After a controversial delay, Nigeria’s President Muhammadu Buhari signed the country’s 2016 budget into law last week. In the run up to the budget finalisation, remarks attributed to Nigeria’s health minister, professor Isaac Adewole, stirred a different sort of controversy.
After Minister Adewole toured the health facilities at the Lagos University Teaching Hospital, Punch newspaper reported on his visit with the headline: “Nigeria has lowest health budget in Africa – Adewole”.
Yet the first sentence of the article stated that the minister said that Nigeria has “one of the lowest” health budgets in Africa.
According to Punch, Adewole further said that Nigeria’s health sector “has suffered from chronic underfunding for many years now. We are even behind South Sudan, Angola and Ethiopia.”
How to measure a country’s spending on health
We contacted the journalist and the ministry of health to verify if the minister was quoted correctly but have not heard back from either.

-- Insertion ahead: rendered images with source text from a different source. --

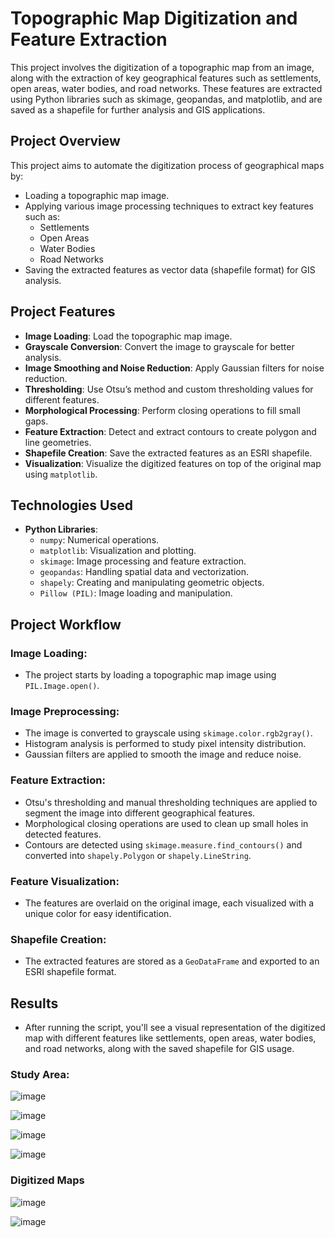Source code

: # Topographic Map Digitization and Feature Extraction
This project involves the digitization of a topographic map from an image, along with the extraction of key geographical features such as settlements, open areas, water bodies, and road networks. These features are extracted using Python libraries such as skimage, geopandas, and matplotlib, and are saved as a shapefile for further analysis and GIS applications.

## Project Overview
This project aims to automate the digitization process of geographical maps by:
- Loading a topographic map image.
- Applying various image processing techniques to extract key features such as:
  - Settlements
  - Open Areas
  - Water Bodies
  - Road Networks
- Saving the extracted features as vector data (shapefile format) for GIS analysis.

## Project Features
- **Image Loading**: Load the topographic map image.
- **Grayscale Conversion**: Convert the image to grayscale for better analysis.
- **Image Smoothing and Noise Reduction**: Apply Gaussian filters for noise reduction.
- **Thresholding**: Use Otsu’s method and custom thresholding values for different features.
- **Morphological Processing**: Perform closing operations to fill small gaps.
- **Feature Extraction**: Detect and extract contours to create polygon and line geometries.
- **Shapefile Creation**: Save the extracted features as an ESRI shapefile.
- **Visualization**: Visualize the digitized features on top of the original map using `matplotlib`.

## Technologies Used
- **Python Libraries**:
  - `numpy`: Numerical operations.
  - `matplotlib`: Visualization and plotting.
  - `skimage`: Image processing and feature extraction.
  - `geopandas`: Handling spatial data and vectorization.
  - `shapely`: Creating and manipulating geometric objects.
  - `Pillow (PIL)`: Image loading and manipulation.

## Project Workflow
### Image Loading:
- The project starts by loading a topographic map image using `PIL.Image.open()`.

### Image Preprocessing:
- The image is converted to grayscale using `skimage.color.rgb2gray()`.
- Histogram analysis is performed to study pixel intensity distribution.
- Gaussian filters are applied to smooth the image and reduce noise.

### Feature Extraction:
- Otsu's thresholding and manual thresholding techniques are applied to segment the image into different geographical features.
- Morphological closing operations are used to clean up small holes in detected features.
- Contours are detected using `skimage.measure.find_contours()` and converted into `shapely.Polygon` or `shapely.LineString`.

### Feature Visualization:
- The features are overlaid on the original image, each visualized with a unique color for easy identification.

### Shapefile Creation:
- The extracted features are stored as a `GeoDataFrame` and exported to an ESRI shapefile format.

## Results
- After running the script, you'll see a visual representation of the digitized map with different features like settlements, open areas, water bodies, and road networks, along with the saved shapefile for GIS usage.

### Study Area:
![image](https://github.com/user-attachments/assets/2964fa7c-7c5a-4afd-a4bc-dfe5065daddb)

![image](https://github.com/user-attachments/assets/65869018-b86a-49e2-871d-07b9d0291bd5)

![image](https://github.com/user-attachments/assets/9b408d7b-9c73-4c4d-9328-7cd7728704a4)

![image](https://github.com/user-attachments/assets/dad68fa0-1b13-45e4-844b-664fef90fcc6)

### Digitized Maps

![image](https://github.com/user-attachments/assets/08ffef4d-6012-4d79-81e1-4348cc0a17b7)

![image](https://github.com/user-attachments/assets/26b1b841-480d-47e6-bf04-013810eb65a2)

Chair of the department of global health at Boston University, professor Frank Feeley, told us there are different ways in which one can compare how much governments spend on health. This includes health spending as a share of gross domestic product (GDP) and spending per person adjusted for the purchasing power of different currencies (called purchasing power parity, or PPP).
Feeley added: “For countries at relatively similar levels of development, I prefer to use total health expenditure as [a share] of GDP.”

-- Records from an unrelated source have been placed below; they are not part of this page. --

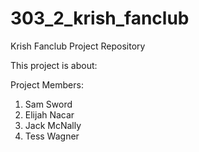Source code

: # 303_2_krish_fanclub
Krish Fanclub Project Repository

This project is about:

Project Members:
1. Sam Sword
2. Elijah Nacar
3. Jack McNally
4. Tess Wagner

This data is available from the World Health Organisation (WHO) and the World Bank. As the WHO’s dataset does not include information for South Sudan we opted for the World Bank’s. (Note: The database didn’t include information for two of Africa’s 55 recognised states, Somalia and Western Sahara.)
The World Bank’s data is based on a combination of WHO data, officially reported government health statistics and data from organisations such as the International Monetary Fund (IMF) and the Organisation of Economic Cooperation and Development (OECD).
Three-quarters of Nigeria’s health spending private
The data for health spending as a share of GDP showed that in 2014, Nigeria (at 3.7%) outperformed Angola (3.3%) and South Sudan (2.7%), but lagged behind Ethiopia (4.9%).
|Country||Total health spending (% of GDP)||Ranking (53/55 African states)|
However, Feeley cautioned against looking at total health spending alone as the bulk of Nigeria’s health spending was in the private sector.
“Nigeria, of course, is far from the poorest country in Africa, so its total health expenditure is higher than many,” he said. “But it is about 75% private, and most of that is out of pocket.”
Of the 3.7% of GDP that Nigeria spent on health in 2014, only 0.9% was publicly funded. On this measure, Nigeria dropped even below South Sudan.
|Country||Government health spending (% of GDP)||Ranking|
To get a better sense of the emphasis a specific government places on health, it is necessary to look at the share of a country’s budget spent on health, Feely added.
The 2001 Abuja Declaration committed African Union countries to allocating at least 15% of their budget “to improve the health sector”. In 2012 only Tanzania had reached this target, according to the WHO. In 2014, four countries had met this target: The Gambia, Malawi, Swaziland and Ethiopia (at 15.7%).
“Despite the Abuja declaration, Nigeria is at the low end of this range in Africa,” Feely said.
However, at 8.2% of its total budget dedicated to health Nigeria still outperformed Angola (5%) and South Sudan (4%).
|Country||Government health spending (% of total budget)||Ranking|
If we compare government spending per person, where the amount has been adjusted to put all countries on an equal footing based on the cost of living, Nigeria (at $217 per person) is second to Angola (at $239), with Ethiopia and South Sudan (both at $73) falling far behind.
|Country||Health spend per person ($ in PPP/capita)||Ranking|
Why does Nigeria spend comparatively little?
The Nigerian government spends comparatively less on health than other African countries because of low government spending in general, Dr John Ataguba, a health economics researcher at the University of Cape Town, explained to Africa Check.
“The tax base in Nigeria is very small,” he said. “Government revenues, which are mainly derived from individual taxes and through oil revenues, are very low.”
However, spending more on healthcare doesn’t necessarily lead to better health outcomes, Ataguba added. “You may also want to look at the role of the state. Reducing inefficiencies and improving accountability are also important.”
Conclusion: Nigeria doesn’t score the lowest in Africa on health spending
The Nigerian government’s spending on health is not the lowest in Africa on four measures of health spending used by health economists.
However, if the minister of health was talking about government spending on health as a share of GDP, he would be right that Nigeria spends less than Angola, Ethiopia and South Sudan. At 0.9% of GDP, Nigeria is ranked nearly the lowest of the 53 African states included in the World Bank’s database, with only the Democratic Republic of the Congo (DRC) coming in lower.
Nigeria also falls short of the declaration by the African Union that member countries spend 15% of their budgets on health, with 8.2% of its budget dedicated to health in 2014. However, government’s health care spending per capita in Nigeria is higher than many other countries on the continent.